* _WHAT YOU WILL DO_
Report every line below that holds the word "是转移函数".

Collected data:
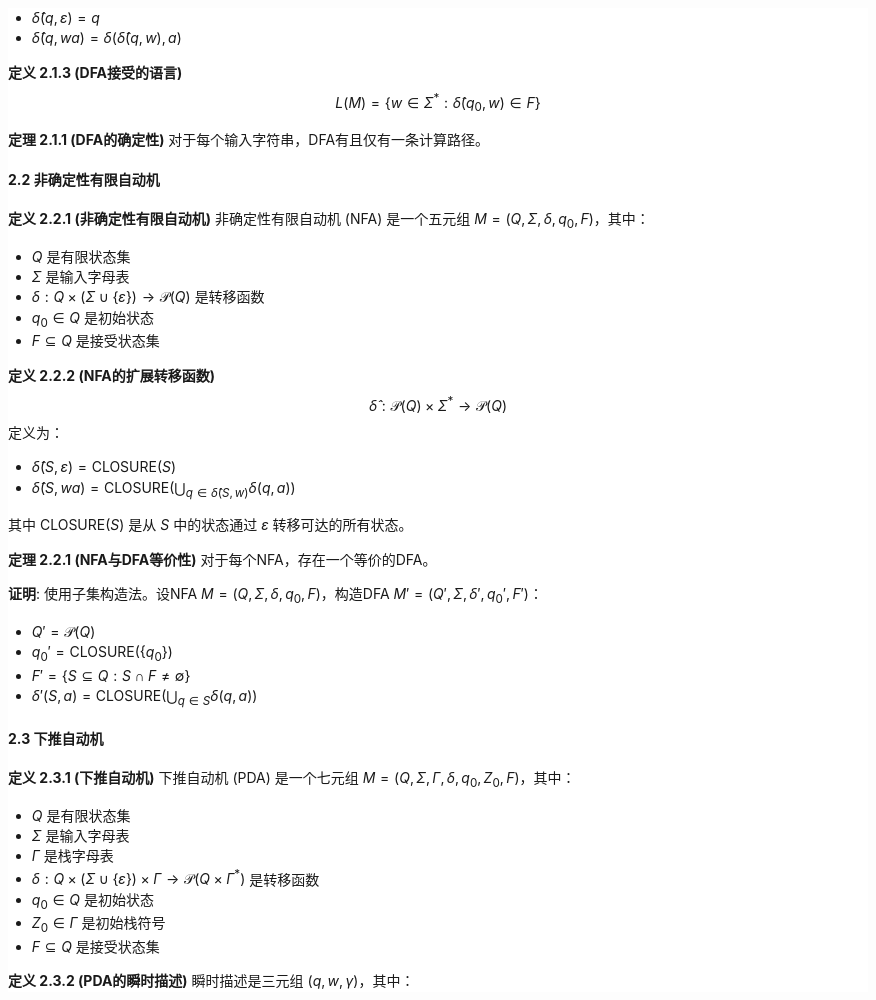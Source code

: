 - $\hat{\delta}(q, \varepsilon) = q$
- $\hat{\delta}(q, wa) = \delta(\hat{\delta}(q, w), a)$

**定义 2.1.3 (DFA接受的语言)**
$$L(M) = \{w \in \Sigma^* : \hat{\delta}(q_0, w) \in F\}$$

**定理 2.1.1 (DFA的确定性)**
对于每个输入字符串，DFA有且仅有一条计算路径。

#### 2.2 非确定性有限自动机

**定义 2.2.1 (非确定性有限自动机)**
非确定性有限自动机 (NFA) 是一个五元组 $M = (Q, \Sigma, \delta, q_0, F)$，其中：

- $Q$ 是有限状态集
- $\Sigma$ 是输入字母表
- $\delta: Q \times (\Sigma \cup \{\varepsilon\}) \rightarrow \mathcal{P}(Q)$ 是转移函数
- $q_0 \in Q$ 是初始状态
- $F \subseteq Q$ 是接受状态集

**定义 2.2.2 (NFA的扩展转移函数)**
$$\hat{\delta}: \mathcal{P}(Q) \times \Sigma^* \rightarrow \mathcal{P}(Q)$$
定义为：

- $\hat{\delta}(S, \varepsilon) = \text{CLOSURE}(S)$
- $\hat{\delta}(S, wa) = \text{CLOSURE}(\bigcup_{q \in \hat{\delta}(S, w)} \delta(q, a))$

其中 $\text{CLOSURE}(S)$ 是从 $S$ 中的状态通过 $\varepsilon$ 转移可达的所有状态。

**定理 2.2.1 (NFA与DFA等价性)**
对于每个NFA，存在一个等价的DFA。

**证明**:
使用子集构造法。设NFA $M = (Q, \Sigma, \delta, q_0, F)$，构造DFA $M' = (Q', \Sigma, \delta', q_0', F')$：

- $Q' = \mathcal{P}(Q)$
- $q_0' = \text{CLOSURE}(\{q_0\})$
- $F' = \{S \subseteq Q : S \cap F \neq \emptyset\}$
- $\delta'(S, a) = \text{CLOSURE}(\bigcup_{q \in S} \delta(q, a))$

#### 2.3 下推自动机

**定义 2.3.1 (下推自动机)**
下推自动机 (PDA) 是一个七元组 $M = (Q, \Sigma, \Gamma, \delta, q_0, Z_0, F)$，其中：

- $Q$ 是有限状态集
- $\Sigma$ 是输入字母表
- $\Gamma$ 是栈字母表
- $\delta: Q \times (\Sigma \cup \{\varepsilon\}) \times \Gamma \rightarrow \mathcal{P}(Q \times \Gamma^*)$ 是转移函数
- $q_0 \in Q$ 是初始状态
- $Z_0 \in \Gamma$ 是初始栈符号
- $F \subseteq Q$ 是接受状态集

**定义 2.3.2 (PDA的瞬时描述)**
瞬时描述是三元组 $(q, w, \gamma)$，其中：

* _TASK SOLUTION_
- $\delta: Q \times (\Sigma \cup \{\varepsilon\}) \rightarrow \mathcal{P}(Q)$ 是转移函数
- $\delta: Q \times (\Sigma \cup \{\varepsilon\}) \times \Gamma \rightarrow \mathcal{P}(Q \times \Gamma^*)$ 是转移函数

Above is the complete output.